Germany ‘pays African states to take asylum rejects’
If Germany can’t deport a refugee back to the country they claim to be from, it gives financial incentives to other countries to take them in, a refugee organization claims.
It is a grim picture. After years of waiting on an asylum application and exhausting their various appeal processes, an asylum seeker is put into a plane back to Africa.
But the country he lands in is not his own. His only attachment to it is that it is a country he travelled through to get to Europe.
Sometimes given €50 by German authorities, sometimes given nothing at all, from here the migrant is left to go it alone.
According to refugee rights organization Pro Asyl, this is a scenario that results from Germany attaching “Readmission Agreements” to development aid to African countries.
"These agreements commit the African countries to readmitting their own citizens who have had asylum turned down by Germany, but it also allows them to readmit rejected asylum seekers from other countries, who travelled through these transit states," Max Pichl of Pro Asyl told The Local.
This is in fact a Europe-wide practise, first implemented by Spain, he adds.
But this isn’t all. If Germany can’t deport someone because they can’t confirm his country of origin, they will pay a third country to "confirm" his nationality and issue him the necessary documentation, Pro Asyl alleges.
“It is difficult to say how many people it affects,” Pichl says. “The cases only come to light on an individual basis when someone who has been sent back to Africa reports it."
But he says there is “a very long list of countries with whom Germany has such agreements.”

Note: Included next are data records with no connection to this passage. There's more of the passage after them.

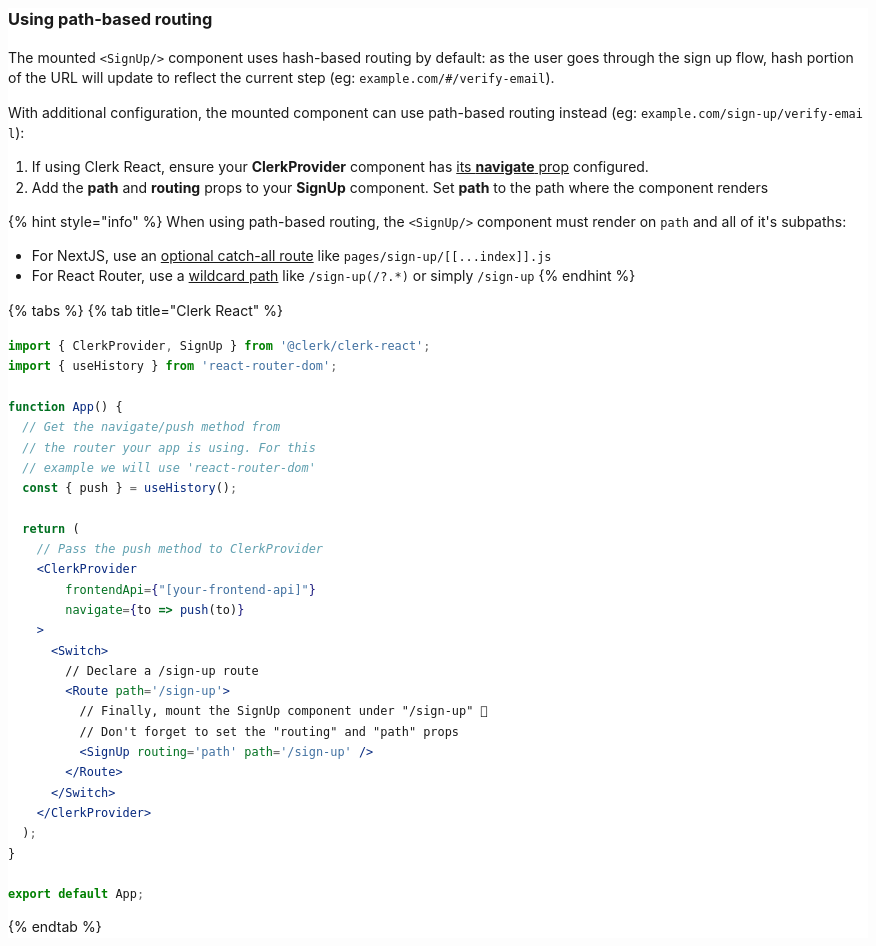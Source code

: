 ### Using path-based routing

The mounted `<SignUp/>` component uses hash-based routing by default: as the user goes through the sign up flow, hash portion of the URL will update to reflect the current step \(eg: `example.com/#/verify-email`\).

With additional configuration, the mounted component can use path-based routing instead \(eg: `example.com/sign-up/verify-email`\):

1. If using Clerk React, ensure your **ClerkProvider** component has [its **navigate** prop](../reference/clerk-react/installation.md#4-the-navigate-prop) configured.
2. Add the **path** and **routing** props to your **SignUp** component. Set **path** to the path where the component renders

{% hint style="info" %}
When using path-based routing, the `<SignUp/>` component must render on `path` and all of it's subpaths:

* For NextJS, use an [optional catch-all route](https://nextjs.org/docs/routing/dynamic-routes#optional-catch-all-routes) like `pages/sign-up/[[...index]].js`
* For React Router, use a [wildcard path](https://reactrouter.com/web/api/Route/path-string-string) like `/sign-up(/?.*)` or simply `/sign-up`
{% endhint %}

{% tabs %}
{% tab title="Clerk React" %}
```jsx
import { ClerkProvider, SignUp } from '@clerk/clerk-react';
import { useHistory } from 'react-router-dom';

function App() {
  // Get the navigate/push method from
  // the router your app is using. For this
  // example we will use 'react-router-dom'
  const { push } = useHistory();

  return (
    // Pass the push method to ClerkProvider
    <ClerkProvider 
        frontendApi={"[your-frontend-api]"} 
        navigate={to => push(to)}
    >
      <Switch>
        // Declare a /sign-up route
        <Route path='/sign-up'>
          // Finally, mount the SignUp component under "/sign-up" 🎉
          // Don't forget to set the "routing" and "path" props
          <SignUp routing='path' path='/sign-up' />
        </Route>
      </Switch>
    </ClerkProvider>
  );
}

export default App;
```
{% endtab %}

He concedes though that while many of the agreements have not been made publicly available, from what he knows “countries are obliged to take back migrants, but nothing more is specified.”
The Federal Office for Migration (BAMF) and refugees notes that it has 13 bilateral Readmission Agreements.

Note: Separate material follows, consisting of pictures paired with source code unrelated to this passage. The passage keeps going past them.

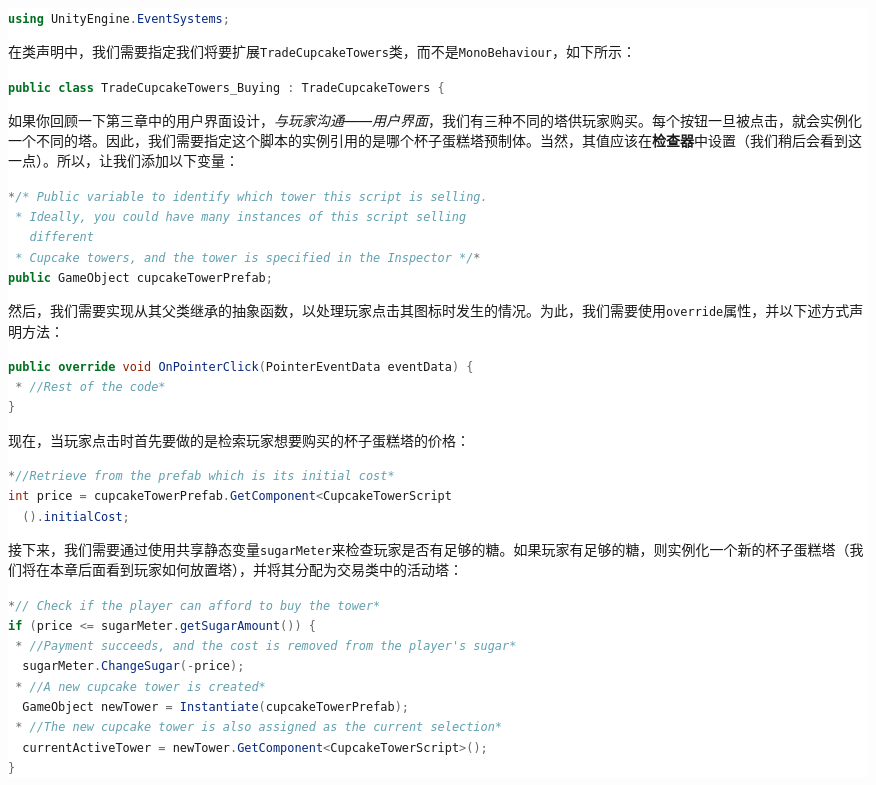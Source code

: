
 ```cs
using UnityEngine.EventSystems; 

```

在类声明中，我们需要指定我们将要扩展`TradeCupcakeTowers`类，而不是`MonoBehaviour`，如下所示：

```cs
public class TradeCupcakeTowers_Buying : TradeCupcakeTowers { 

```

如果你回顾一下第三章中的用户界面设计，*与玩家沟通——用户界面*，我们有三种不同的塔供玩家购买。每个按钮一旦被点击，就会实例化一个不同的塔。因此，我们需要指定这个脚本的实例引用的是哪个杯子蛋糕塔预制体。当然，其值应该在**检查器**中设置（我们稍后会看到这一点）。所以，让我们添加以下变量：

```cs
*/* Public variable to identify which tower this script is selling. 
 * Ideally, you could have many instances of this script selling
   different 
 * Cupcake towers, and the tower is specified in the Inspector */* 
public GameObject cupcakeTowerPrefab; 

```

然后，我们需要实现从其父类继承的抽象函数，以处理玩家点击其图标时发生的情况。为此，我们需要使用`override`属性，并以下述方式声明方法：

```cs
public override void OnPointerClick(PointerEventData eventData) { 
 * //Rest of the code* 
} 

```

现在，当玩家点击时首先要做的是检索玩家想要购买的杯子蛋糕塔的价格：

```cs
*//Retrieve from the prefab which is its initial cost* 
int price = cupcakeTowerPrefab.GetComponent<CupcakeTowerScript
  ().initialCost; 

```

接下来，我们需要通过使用共享静态变量`sugarMeter`来检查玩家是否有足够的糖。如果玩家有足够的糖，则实例化一个新的杯子蛋糕塔（我们将在本章后面看到玩家如何放置塔），并将其分配为交易类中的活动塔：

```cs
*// Check if the player can afford to buy the tower* 
if (price <= sugarMeter.getSugarAmount()) { 
 * //Payment succeeds, and the cost is removed from the player's sugar* 
  sugarMeter.ChangeSugar(-price); 
 * //A new cupcake tower is created* 
  GameObject newTower = Instantiate(cupcakeTowerPrefab); 
 * //The new cupcake tower is also assigned as the current selection* 
  currentActiveTower = newTower.GetComponent<CupcakeTowerScript>(); 
} 

```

BAMF does not give data for how many people have been deported through transit countries, saying only that "these arrangements make it possible for foreigners to return or be returned via the contracting Member State without the need of a transit visa."
Paid for positive answers
Pro Asyl’s statement supports a report this week in Der Freitag, a left-wing newspaper, which documented how exactly this process takes place.
People who have been given deportation orders, but whose country of origin can’t be determined, are sent to mass meetings with delegates from embassies of countries it would be legally admissible to send them back to.
In 2014, 50 of these meetings took place with representatives from 18 different African countries and 720 asylum seekers were ordered to attend, meaning that at each around ten people were interviewed.
Germany pays the embassies of these countries for the time they take to perform this service.
But embassies receive a further sum if they grant the asylum seeker the appropriate documentation - a so-called “emergency travel certificate” - so that Germany can within days order the person to pack their bags and put them on a plane.
"These processes are far from serious,” Der Freitag comments, saying that they often take only a matter of minutes.
The embassies of certain countries are rewarded more than others for awarding migrants documentation. So for example Benin receives €300 for every "positive" identification, while Nigeria gets €250.
The Benin embassy also makes positive identification in around three quarters of cases, whereas Nigeria does so in one out of two.
As part of its research, Der Freitag reported the case of a man who claimed to come from Sierra Leone. but because he didn’t have the papers to prove it, he was sent to a test with the Nigerian embassy.
Despite denying he came from their country, the Nigerian officials gave him documentation on which it stated he had described himself as Nigerian.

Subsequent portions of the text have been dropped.